Having reached the summit and explored its every crevice, Szymanowski went on. Thus, he had wandered from his family’s Tymoszówka estate in Ukraine, where he had been born in 1882, to Berlin – through, or rather in spite of, having studied with Noskowski in Warsaw, arriving at strauss, as was the case with most of his searching peers. Susequently, having wandered across Sicily and the Maghreb, having soaked with fascination with archaic Mediterranean cultures, he arrived at an impressionism of his own, yet with stronger hues of the East’s misticism and expression than ones of Paris’s elegance.
Eventually, discovering the charm of archaisms in his own land, he turned to the Gorale folklore of the Podhale region, reaching for other Polish regionalisms as well. What lay ahead might have been an individual neoclassicism – and what would it have been even further ahead? We will never learn, the year 1937 – the last attack of tuberculosis – finished the fascinating journey.
Sławny kompozytor polski w Kopenhadze,
w: K. Szymanowski, Pisma muzyczne, s. 462.
– 'Do you like jazz music?
– Not hot jazz. But except for that, jazz music is sometimes wonderfully beautiful.'
Sławny kompozytor polski w Kopenhadze, in: K. Szymanowski, Pisma muzyczne, p. 462.
'The violin concerto, with Paweł’s aid, I have finished […]. – I must say I am most contented with the whole – various new notes again – and at the same time some return to the old. – The whole is terrificly fantastic and unexpected.'
Szymanowski’s letter to S. Spiess, 27.08.1916, in: K. Szymanowski, Korespondencja, vol. 1, PWM, Kraków 2007.
'It has always occurred to me, that in its essence there is but one face to the true culture of the human spirit; that too hastily had we become accustomed to the schematic distinction between the culture of the mind
in science and the culture of the feeling in arts. [...] For, is not science, in the undoubted sphere of its creation, the most elevated of the arts? [...]
On the other side – art in its heights [...] is it not indeed the most beautiful
of sciences, [...] the task of which is not only to awaken a spontaneous rupture of admiration and movement, but
also an objectively justified assessment of those values that a given work of art brings with itself?'
Przemówienie Doktora Karola Szymanowskiego [while accepting his honorary doctorate from the Jagiellonian University], in: K. Szymanowski, Pisma muzyczne, p. 311.

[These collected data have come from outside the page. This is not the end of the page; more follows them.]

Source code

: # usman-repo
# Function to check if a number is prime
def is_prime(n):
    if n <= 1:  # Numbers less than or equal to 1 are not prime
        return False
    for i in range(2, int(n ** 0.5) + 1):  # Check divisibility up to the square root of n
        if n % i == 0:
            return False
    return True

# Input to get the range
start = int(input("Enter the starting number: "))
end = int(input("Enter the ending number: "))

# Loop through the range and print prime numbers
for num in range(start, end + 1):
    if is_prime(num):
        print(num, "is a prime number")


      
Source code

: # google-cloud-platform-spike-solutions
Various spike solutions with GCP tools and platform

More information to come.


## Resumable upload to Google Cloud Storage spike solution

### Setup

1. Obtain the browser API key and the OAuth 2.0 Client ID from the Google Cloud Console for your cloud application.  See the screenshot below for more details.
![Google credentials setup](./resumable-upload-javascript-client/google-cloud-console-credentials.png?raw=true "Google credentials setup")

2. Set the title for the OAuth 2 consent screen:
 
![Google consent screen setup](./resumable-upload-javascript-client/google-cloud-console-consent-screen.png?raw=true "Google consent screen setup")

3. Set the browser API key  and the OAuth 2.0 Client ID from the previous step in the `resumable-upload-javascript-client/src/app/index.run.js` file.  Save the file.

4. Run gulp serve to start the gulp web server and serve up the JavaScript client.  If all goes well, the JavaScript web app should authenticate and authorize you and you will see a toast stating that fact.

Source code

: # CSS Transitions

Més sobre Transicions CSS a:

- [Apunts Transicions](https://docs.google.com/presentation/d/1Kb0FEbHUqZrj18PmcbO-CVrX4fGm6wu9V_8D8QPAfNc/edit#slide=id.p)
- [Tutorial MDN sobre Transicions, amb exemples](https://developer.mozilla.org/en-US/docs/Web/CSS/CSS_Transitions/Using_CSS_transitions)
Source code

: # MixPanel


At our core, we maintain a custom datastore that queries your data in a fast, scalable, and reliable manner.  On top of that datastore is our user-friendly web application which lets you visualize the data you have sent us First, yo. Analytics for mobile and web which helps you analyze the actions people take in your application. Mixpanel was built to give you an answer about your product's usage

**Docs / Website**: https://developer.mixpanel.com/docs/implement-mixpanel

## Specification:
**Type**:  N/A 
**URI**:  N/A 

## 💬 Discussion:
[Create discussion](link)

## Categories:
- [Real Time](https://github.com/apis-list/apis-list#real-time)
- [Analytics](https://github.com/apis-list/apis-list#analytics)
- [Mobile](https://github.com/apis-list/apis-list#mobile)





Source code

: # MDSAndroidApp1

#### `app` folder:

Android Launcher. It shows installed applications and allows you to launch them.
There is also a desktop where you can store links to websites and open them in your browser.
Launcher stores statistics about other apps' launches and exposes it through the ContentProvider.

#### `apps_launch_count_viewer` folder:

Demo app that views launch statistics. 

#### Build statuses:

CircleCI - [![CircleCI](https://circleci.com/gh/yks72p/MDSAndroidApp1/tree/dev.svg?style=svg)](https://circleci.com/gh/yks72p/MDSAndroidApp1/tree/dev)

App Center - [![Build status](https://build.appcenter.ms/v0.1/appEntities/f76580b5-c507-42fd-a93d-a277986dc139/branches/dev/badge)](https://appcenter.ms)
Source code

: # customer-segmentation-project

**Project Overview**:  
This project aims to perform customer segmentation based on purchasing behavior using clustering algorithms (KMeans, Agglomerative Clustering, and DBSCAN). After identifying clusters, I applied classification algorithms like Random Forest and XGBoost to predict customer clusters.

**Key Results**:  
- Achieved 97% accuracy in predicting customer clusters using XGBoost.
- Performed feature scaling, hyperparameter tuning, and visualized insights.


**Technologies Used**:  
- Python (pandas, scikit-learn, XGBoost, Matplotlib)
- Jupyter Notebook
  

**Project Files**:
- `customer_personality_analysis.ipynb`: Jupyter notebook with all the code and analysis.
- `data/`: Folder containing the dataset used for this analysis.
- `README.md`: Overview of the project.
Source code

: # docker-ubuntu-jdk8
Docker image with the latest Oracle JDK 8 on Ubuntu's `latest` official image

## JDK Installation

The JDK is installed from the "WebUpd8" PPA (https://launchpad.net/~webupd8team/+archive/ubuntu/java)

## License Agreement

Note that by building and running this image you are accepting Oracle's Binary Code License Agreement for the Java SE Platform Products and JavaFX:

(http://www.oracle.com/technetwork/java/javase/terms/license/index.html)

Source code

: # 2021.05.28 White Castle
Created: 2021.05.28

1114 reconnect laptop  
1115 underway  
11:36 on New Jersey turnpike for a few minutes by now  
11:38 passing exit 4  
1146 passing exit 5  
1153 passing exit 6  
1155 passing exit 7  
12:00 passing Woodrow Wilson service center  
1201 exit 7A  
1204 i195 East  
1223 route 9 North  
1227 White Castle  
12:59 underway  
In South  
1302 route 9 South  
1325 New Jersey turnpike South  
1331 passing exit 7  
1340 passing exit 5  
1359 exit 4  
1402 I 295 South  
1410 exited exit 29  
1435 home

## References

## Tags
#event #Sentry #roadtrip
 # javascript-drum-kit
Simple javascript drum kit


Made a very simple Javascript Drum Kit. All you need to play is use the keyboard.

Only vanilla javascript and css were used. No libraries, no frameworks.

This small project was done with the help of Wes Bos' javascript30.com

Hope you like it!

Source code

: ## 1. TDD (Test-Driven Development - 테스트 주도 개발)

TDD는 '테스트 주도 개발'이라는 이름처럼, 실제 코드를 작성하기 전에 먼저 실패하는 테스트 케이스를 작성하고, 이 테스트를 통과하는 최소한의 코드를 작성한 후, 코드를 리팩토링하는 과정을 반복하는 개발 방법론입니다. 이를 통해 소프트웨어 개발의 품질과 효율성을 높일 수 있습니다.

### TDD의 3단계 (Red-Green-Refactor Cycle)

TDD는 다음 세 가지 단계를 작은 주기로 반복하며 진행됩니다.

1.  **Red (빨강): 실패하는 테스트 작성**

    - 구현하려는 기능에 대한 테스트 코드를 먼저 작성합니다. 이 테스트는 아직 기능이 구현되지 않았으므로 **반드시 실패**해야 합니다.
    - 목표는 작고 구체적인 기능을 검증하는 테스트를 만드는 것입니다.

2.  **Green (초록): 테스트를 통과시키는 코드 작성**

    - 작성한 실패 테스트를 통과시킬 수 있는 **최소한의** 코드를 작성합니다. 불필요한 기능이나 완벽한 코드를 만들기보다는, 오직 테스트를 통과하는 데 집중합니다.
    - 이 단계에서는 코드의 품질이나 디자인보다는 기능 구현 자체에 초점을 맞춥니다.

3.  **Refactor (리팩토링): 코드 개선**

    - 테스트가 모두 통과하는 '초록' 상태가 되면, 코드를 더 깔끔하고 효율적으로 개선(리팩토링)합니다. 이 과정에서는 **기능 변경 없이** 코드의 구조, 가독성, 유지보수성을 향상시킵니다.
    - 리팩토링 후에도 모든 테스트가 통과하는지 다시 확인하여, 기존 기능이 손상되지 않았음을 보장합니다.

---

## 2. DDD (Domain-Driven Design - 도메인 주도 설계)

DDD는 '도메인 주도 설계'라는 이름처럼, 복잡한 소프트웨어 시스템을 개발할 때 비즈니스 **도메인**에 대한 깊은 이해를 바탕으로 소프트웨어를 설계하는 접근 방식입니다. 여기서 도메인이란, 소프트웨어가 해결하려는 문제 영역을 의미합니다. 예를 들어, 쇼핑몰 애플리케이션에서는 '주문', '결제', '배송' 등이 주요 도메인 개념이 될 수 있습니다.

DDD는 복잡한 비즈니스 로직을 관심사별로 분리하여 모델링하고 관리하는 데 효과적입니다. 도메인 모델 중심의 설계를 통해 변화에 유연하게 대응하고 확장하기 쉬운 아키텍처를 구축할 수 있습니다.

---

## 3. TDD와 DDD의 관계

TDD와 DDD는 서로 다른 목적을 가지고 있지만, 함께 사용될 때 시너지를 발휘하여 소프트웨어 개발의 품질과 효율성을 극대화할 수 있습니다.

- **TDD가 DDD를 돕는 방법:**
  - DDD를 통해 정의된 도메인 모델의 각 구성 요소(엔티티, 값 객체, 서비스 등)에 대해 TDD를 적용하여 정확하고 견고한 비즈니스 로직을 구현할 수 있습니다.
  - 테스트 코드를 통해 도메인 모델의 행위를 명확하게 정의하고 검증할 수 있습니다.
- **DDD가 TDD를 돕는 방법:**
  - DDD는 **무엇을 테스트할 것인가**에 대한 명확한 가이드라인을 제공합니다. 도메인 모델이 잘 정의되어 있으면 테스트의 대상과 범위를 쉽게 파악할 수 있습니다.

'[…] in principle, every single human is actually a born musician, for music is, to an extent, an unchangeable function of certain psychological properties, a constant […] expression of his individual lyricism.'
Wychowawcza rola kultury muzycznej w społeczeństwie, in: K. Szymanowski, Pisma muzyczne, p. 280.
'Dearest Karol,
You know, or, it actually seems, you do not know, how crazy an admirer of your music I am, and that e.g. Symphony No. 3 and the Violin Concerto were among the most intensive sensations in my life, yet it seems to me that in the Stabat you reached even higher, unsormountable peaks, one is virtually smashed with the absolute perfection of the ingenious thing...'
Anna and Jarosław Iwaszkiewicz to Karol Szymanowski in Edle, Stawisko 12.01.1929, in: K. Szymanowski, Korespondencja, vol. 3, pt 2, Kraków 1997, p. 41.
'Bach, Beethoven, Chopin. They were the companions of my childhood. That is surely where the secret of their influence on me lies. [...] as a young boy, I felt improbable contempt for operatic music. That’s amusing. Today, I highly value Verdi.'
Rozmowa z Karolem Szymanowskim, in: K. Szymanowski, Pisma muzyczne, p. 436.
'I even write poems myself. I only began producing them at a mature age. Yet I shall burn them all, without exception, before I die!'
Rozmowa z Karolem Szymanowskim, in: K. Szymanowski, Pisma muzyczne, p. 437.
'Every one of us, among the hard, exhausting professional activity in the city, by means of magic tricks cheating their miserable budget, puts aside the few pennies, to eventually, having laborously scrambled for a few days off, quietly sets off for Zakopane. There, such a gentleman, with a smile on his face and rosy cheeks, with his eyes aglow, wanders filled with joy among snows of white and [...] is happy to – at certain moments – the extent of feeling the secret, silent and remote happiness of hermits [...]'
List do przyjaciół w Zakopanem, in: K. Szymanowski, Pisma muzyczne, p. 374.
'[...] it would be in vain for us to seek in the domain of other fine arts that comonness
and directness of influence which is specific to music.'
Wychowawcza rola kultury muzycznej w społeczeństwie, p. 129.
'I know not whether we are a nation of great or mediocre musicality. From the richness and beauty of our folklore, one would rather need to infer that we have not been able to exploit our inherent – let us say: potential – musicality to a sufficient degree.'
Wychowawcza rola kultury muzycznej w społeczeństwie, p. 133.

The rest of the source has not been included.